Improving performance using NIMBLE

Why NIMBLE?

So far, we have mostly relied on JAGS to specify and fit our Bayesian models. However, there are other tools out there that can often outperform JAGS without requiring users to code their own customized samplers from scratch. A prominent one is called NIMBLE, which stands for “Numerical Inference for statistical Models for Bayesian and Likelihood Estimation”.

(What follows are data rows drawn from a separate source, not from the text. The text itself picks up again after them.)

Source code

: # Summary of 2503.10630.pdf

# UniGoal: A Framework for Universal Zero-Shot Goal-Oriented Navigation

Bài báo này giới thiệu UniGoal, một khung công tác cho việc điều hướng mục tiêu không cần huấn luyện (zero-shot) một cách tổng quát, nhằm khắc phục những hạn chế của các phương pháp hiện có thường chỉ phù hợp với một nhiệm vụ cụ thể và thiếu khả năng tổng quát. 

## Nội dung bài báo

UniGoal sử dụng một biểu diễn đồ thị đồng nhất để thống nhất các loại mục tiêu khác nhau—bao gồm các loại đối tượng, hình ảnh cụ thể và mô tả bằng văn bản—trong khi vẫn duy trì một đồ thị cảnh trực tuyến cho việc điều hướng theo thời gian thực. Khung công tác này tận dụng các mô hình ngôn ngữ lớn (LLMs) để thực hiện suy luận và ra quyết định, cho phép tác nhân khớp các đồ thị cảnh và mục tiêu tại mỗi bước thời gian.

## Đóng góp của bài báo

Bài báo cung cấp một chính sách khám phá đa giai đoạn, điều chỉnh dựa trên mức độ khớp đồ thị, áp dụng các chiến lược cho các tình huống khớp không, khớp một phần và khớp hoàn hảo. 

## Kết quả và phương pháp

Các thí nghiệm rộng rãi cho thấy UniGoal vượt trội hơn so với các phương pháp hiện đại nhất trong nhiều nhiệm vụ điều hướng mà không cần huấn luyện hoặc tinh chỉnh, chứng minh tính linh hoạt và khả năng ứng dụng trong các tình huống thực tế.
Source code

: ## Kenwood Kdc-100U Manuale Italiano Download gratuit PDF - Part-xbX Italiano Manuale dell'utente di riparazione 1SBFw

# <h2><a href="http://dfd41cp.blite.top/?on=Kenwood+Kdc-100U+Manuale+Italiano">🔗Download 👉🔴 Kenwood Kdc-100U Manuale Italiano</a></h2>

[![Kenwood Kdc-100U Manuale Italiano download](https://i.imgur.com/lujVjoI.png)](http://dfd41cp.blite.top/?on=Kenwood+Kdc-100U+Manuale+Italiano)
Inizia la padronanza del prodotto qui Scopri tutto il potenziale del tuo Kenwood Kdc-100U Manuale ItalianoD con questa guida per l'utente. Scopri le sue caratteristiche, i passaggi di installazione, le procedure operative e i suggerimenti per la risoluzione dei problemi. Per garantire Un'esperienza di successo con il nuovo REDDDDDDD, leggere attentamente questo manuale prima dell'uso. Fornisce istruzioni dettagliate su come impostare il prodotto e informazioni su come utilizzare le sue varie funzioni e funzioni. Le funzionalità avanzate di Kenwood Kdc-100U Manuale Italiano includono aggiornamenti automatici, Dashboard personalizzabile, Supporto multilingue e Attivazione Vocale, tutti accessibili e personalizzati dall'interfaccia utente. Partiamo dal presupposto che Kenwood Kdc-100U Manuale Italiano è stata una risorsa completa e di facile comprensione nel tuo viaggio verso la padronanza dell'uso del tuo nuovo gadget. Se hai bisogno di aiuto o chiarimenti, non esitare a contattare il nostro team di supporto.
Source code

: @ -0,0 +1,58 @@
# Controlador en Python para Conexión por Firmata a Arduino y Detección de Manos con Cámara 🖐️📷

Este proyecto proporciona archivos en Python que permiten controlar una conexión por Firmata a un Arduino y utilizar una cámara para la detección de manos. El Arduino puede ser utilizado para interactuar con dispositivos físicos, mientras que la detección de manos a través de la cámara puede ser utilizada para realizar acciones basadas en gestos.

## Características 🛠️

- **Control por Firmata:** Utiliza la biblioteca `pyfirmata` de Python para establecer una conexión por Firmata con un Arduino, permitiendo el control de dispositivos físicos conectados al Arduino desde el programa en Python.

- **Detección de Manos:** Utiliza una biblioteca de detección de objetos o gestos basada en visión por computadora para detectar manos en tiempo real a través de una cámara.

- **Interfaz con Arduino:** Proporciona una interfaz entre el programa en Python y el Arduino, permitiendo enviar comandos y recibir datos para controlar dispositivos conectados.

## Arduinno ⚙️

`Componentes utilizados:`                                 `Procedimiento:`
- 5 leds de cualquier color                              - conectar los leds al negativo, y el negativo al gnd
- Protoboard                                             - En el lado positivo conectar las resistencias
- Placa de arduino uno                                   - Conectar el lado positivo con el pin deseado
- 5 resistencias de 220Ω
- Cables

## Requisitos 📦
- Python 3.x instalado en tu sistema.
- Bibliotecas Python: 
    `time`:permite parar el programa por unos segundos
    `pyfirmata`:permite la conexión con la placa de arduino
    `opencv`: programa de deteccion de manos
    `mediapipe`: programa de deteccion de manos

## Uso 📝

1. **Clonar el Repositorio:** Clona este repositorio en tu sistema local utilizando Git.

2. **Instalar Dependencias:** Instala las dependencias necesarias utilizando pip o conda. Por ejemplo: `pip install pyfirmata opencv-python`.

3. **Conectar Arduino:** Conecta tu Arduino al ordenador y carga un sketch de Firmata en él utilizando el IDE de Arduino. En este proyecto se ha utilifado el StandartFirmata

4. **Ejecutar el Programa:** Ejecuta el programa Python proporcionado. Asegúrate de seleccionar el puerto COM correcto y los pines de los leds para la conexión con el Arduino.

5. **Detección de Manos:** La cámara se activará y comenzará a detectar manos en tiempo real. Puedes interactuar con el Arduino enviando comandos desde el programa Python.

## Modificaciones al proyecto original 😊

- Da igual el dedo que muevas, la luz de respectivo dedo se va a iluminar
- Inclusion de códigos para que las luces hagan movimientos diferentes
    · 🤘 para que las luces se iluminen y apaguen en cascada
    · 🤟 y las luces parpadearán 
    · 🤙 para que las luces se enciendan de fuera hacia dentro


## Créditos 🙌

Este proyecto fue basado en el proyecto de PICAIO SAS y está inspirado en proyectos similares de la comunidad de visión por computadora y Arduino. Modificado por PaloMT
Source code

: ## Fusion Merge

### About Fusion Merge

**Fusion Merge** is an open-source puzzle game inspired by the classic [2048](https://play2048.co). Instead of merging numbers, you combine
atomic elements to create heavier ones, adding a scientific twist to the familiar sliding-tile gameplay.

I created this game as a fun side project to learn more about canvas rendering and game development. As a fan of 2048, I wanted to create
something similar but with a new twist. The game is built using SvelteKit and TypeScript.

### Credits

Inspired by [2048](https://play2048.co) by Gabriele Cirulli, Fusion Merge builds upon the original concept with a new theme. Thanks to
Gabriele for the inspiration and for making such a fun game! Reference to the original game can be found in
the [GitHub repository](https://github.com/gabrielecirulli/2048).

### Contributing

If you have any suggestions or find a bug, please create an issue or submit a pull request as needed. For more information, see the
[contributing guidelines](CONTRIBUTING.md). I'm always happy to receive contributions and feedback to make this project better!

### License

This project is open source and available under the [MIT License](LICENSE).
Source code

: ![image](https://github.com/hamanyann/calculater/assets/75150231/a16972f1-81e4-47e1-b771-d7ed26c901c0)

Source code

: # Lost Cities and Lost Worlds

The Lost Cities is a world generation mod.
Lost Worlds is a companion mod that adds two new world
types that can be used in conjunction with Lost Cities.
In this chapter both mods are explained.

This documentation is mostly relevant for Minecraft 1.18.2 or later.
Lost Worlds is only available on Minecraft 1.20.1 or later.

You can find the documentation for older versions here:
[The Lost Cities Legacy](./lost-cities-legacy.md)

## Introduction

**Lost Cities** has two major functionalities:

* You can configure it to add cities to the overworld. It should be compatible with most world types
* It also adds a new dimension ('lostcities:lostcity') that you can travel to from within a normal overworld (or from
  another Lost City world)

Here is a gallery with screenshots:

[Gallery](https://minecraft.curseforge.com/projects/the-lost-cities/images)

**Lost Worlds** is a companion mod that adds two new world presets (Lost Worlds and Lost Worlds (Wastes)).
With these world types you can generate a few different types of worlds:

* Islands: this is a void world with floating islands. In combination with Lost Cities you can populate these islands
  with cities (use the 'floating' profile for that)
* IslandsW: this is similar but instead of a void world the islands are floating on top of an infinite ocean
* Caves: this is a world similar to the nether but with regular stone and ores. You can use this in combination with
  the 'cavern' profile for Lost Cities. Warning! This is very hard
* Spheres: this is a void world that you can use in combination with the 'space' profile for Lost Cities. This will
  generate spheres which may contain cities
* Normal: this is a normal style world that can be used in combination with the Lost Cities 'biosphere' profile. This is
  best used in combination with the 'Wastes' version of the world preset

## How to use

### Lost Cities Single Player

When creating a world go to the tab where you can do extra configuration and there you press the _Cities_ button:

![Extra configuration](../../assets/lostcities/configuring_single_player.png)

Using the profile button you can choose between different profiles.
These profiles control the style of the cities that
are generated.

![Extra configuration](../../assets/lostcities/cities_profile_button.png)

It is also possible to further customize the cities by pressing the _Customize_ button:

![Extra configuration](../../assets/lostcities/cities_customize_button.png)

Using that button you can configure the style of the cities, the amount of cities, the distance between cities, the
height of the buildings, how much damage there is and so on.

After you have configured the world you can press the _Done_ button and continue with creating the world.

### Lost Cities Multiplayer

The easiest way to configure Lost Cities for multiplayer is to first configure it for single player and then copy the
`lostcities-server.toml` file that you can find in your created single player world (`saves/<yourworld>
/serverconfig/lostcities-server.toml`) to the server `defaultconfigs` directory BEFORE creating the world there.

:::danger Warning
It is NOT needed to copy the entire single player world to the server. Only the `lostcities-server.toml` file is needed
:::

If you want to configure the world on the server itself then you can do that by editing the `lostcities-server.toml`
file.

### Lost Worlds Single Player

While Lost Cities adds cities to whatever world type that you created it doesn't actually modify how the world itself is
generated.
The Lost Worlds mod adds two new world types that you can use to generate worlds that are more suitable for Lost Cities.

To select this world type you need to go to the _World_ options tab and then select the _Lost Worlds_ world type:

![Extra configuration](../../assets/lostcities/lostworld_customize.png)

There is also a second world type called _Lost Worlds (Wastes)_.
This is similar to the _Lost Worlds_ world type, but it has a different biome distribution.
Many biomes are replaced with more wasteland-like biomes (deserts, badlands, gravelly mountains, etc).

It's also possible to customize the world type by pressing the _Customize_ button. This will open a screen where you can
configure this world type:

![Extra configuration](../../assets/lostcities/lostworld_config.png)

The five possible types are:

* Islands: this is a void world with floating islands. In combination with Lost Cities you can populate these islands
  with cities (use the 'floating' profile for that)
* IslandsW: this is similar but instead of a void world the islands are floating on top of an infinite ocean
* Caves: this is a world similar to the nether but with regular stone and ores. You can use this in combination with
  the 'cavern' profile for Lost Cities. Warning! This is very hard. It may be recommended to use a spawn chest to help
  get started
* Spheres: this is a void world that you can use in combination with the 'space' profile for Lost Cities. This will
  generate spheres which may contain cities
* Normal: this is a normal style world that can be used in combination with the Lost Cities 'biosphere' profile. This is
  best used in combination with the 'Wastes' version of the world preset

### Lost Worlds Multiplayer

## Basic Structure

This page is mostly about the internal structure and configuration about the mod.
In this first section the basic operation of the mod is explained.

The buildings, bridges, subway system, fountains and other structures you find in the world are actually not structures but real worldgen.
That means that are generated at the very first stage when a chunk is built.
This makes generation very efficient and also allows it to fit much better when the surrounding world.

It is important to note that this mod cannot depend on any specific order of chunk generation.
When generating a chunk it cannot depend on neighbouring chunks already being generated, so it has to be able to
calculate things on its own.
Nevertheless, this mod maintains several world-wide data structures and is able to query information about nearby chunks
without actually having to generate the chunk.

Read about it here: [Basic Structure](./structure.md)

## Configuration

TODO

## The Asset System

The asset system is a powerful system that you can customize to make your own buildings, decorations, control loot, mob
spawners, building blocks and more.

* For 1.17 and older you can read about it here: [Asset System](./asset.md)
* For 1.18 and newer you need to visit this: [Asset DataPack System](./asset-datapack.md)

Similar to JAGS, NIMBLE allows users to specify their Bayesian models using the BUGS language. The main benefit of using NIMBLE relative to JAGS is that it allows users to choose which samplers they want to use for each parameter or set of parameters. While this might not seem that useful at first, depending on the complexity of the model that you are trying to fit, having this additional flexibility can be a life saver.

To install NIMBLE for the first time, you will first have to install “Rtools.exe” as detailed here (https://r-nimble.org/download). Then, you can install NIMBLE as a regular R package using

install.packages('nimble')

Simulated data

To illustrate the benefit of using NIMBLE, I will rely on a simulated dataset “sim data corr covs.csv” in which the two covariates \(x_1\) and \(x_2\) that I would like to use are strongly correlated. This is the type of situation in MCMC algorithms can become very sticky if they are based on sampling one parameter at a time.

rm(list=ls())
library('nimble')
library('MCMCvis')
library('coda')

setwd('U:\\uf\\courses\\bayesian course\\NIMBLE')
dat=read.csv('sim data corr covs.csv')
head(dat)

##   y         x1         x2
## 1 2 -0.5145146 -1.2998346
## 2 9  1.6535542  1.4760946
## 3 3  0.4437921  0.3108793
## 4 4  0.5837254  0.5370379
## 5 2  0.5194115  0.5770463
## 6 4  1.0695620  0.6657509

cor(dat[,c('x1','x2')])

##           x1        x2
## x1 1.0000000 0.9001235
## x2 0.9001235 1.0000000

Statistical model

We will assume that the response variable \(y_i\) comes from a Poisson distribution and that \(log(\lambda)\) depends linearly on covariates \(x_{1i}\) and \(x_{2i}\), as shown below:

\[y_i \sim Poisson(exp(\beta_0 + \beta_1 x_{1i} + \beta_2 x_{2i}))\] We also assume vague Gaussian priors for each regression parameter:

\[\beta_0,\beta_1,\beta_2 \sim N(0,100)\]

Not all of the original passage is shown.